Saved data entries
****************

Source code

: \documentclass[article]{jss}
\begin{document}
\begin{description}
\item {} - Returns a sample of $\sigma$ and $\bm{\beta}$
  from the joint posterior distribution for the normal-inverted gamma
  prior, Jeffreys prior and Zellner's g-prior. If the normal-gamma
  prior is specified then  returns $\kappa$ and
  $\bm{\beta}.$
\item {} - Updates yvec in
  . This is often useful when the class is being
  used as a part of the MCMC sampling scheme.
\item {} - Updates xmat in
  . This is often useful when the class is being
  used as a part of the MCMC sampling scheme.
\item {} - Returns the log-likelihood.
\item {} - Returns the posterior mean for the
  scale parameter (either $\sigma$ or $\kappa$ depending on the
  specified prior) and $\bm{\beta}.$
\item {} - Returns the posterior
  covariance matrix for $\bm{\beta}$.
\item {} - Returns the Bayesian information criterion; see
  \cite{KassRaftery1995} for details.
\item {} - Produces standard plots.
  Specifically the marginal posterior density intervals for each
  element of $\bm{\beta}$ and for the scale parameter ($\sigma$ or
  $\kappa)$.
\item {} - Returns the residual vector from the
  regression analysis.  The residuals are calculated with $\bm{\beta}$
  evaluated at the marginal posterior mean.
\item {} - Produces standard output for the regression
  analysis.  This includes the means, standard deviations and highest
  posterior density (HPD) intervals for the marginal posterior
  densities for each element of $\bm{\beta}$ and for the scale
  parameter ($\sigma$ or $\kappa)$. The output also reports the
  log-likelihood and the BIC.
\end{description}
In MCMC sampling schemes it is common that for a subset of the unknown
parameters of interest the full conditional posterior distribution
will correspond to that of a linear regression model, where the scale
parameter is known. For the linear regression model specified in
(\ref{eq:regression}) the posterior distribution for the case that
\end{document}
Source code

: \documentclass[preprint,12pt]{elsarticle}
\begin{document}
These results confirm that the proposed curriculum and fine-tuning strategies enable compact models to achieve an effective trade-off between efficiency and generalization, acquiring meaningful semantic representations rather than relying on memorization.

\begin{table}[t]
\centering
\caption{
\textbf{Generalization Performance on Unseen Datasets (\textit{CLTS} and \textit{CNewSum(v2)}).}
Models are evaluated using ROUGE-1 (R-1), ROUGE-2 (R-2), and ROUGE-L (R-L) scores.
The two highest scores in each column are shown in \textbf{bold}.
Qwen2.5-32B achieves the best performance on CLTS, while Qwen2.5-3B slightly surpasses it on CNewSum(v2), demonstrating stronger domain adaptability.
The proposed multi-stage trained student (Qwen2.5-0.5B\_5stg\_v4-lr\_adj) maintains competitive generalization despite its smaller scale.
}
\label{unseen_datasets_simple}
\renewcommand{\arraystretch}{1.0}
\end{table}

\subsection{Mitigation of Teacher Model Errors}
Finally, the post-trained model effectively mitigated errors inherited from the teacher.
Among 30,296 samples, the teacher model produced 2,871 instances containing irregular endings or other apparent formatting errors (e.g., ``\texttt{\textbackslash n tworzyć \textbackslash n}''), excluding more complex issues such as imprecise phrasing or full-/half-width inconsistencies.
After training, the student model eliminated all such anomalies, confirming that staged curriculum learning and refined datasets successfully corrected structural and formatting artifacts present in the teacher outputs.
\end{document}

****************

- **Goal of the exercise**
Only the count belongs in your answer, so please work out how many lines of the data contain "scores".

- **Exercise response**
2